Every line of the records below that holds the word "forward" belongs in the answer.

→ Excerpts from a dataset
◇ ◇ ◇

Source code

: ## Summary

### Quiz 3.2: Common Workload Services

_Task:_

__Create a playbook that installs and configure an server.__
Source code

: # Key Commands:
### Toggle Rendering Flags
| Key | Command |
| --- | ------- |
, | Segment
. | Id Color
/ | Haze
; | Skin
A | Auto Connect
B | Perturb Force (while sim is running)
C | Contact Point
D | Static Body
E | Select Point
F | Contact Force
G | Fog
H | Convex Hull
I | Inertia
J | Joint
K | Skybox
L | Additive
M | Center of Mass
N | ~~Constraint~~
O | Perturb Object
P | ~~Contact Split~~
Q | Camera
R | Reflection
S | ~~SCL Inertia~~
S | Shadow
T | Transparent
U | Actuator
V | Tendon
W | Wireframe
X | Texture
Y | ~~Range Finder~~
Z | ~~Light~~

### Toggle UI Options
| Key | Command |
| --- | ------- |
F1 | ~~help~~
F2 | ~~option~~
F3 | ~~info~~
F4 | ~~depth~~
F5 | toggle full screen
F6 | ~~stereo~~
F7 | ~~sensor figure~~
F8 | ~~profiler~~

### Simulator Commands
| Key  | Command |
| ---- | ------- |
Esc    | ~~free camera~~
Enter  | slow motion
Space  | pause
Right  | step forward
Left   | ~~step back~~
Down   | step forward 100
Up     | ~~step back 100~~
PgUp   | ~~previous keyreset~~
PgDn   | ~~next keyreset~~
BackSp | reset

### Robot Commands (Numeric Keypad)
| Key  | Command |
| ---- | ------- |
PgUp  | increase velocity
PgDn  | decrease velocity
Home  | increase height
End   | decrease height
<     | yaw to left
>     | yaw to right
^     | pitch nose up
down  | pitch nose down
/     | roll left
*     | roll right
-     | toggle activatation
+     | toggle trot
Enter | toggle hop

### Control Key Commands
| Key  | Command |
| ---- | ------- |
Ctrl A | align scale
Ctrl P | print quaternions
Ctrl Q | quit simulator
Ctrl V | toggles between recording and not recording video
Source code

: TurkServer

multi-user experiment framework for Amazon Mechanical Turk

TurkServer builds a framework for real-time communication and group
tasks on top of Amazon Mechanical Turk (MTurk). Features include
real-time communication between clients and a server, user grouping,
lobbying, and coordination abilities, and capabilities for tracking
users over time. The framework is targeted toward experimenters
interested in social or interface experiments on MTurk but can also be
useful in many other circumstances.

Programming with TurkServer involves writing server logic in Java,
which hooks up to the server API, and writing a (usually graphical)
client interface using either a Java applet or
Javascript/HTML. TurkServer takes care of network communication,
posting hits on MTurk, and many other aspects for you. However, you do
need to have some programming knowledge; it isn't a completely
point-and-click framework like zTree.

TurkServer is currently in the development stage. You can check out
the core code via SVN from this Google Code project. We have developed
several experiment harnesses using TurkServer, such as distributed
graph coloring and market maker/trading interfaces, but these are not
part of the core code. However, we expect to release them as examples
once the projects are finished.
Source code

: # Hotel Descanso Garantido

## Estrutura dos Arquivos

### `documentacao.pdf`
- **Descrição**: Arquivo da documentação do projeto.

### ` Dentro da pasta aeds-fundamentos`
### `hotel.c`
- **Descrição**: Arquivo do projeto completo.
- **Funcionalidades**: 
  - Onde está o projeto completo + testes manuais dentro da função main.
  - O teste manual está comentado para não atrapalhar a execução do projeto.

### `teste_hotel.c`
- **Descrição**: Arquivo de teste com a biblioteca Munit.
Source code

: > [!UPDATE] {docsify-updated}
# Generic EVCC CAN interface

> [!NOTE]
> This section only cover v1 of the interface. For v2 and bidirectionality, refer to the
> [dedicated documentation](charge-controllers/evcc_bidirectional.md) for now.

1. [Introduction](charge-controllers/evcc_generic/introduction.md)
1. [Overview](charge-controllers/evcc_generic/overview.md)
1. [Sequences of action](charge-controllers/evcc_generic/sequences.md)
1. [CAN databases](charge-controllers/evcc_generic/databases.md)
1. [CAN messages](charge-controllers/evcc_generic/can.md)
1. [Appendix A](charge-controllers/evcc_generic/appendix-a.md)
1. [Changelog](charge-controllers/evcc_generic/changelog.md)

◇ ◇ ◇

→ Task response
Right  | step forward
Down   | step forward 100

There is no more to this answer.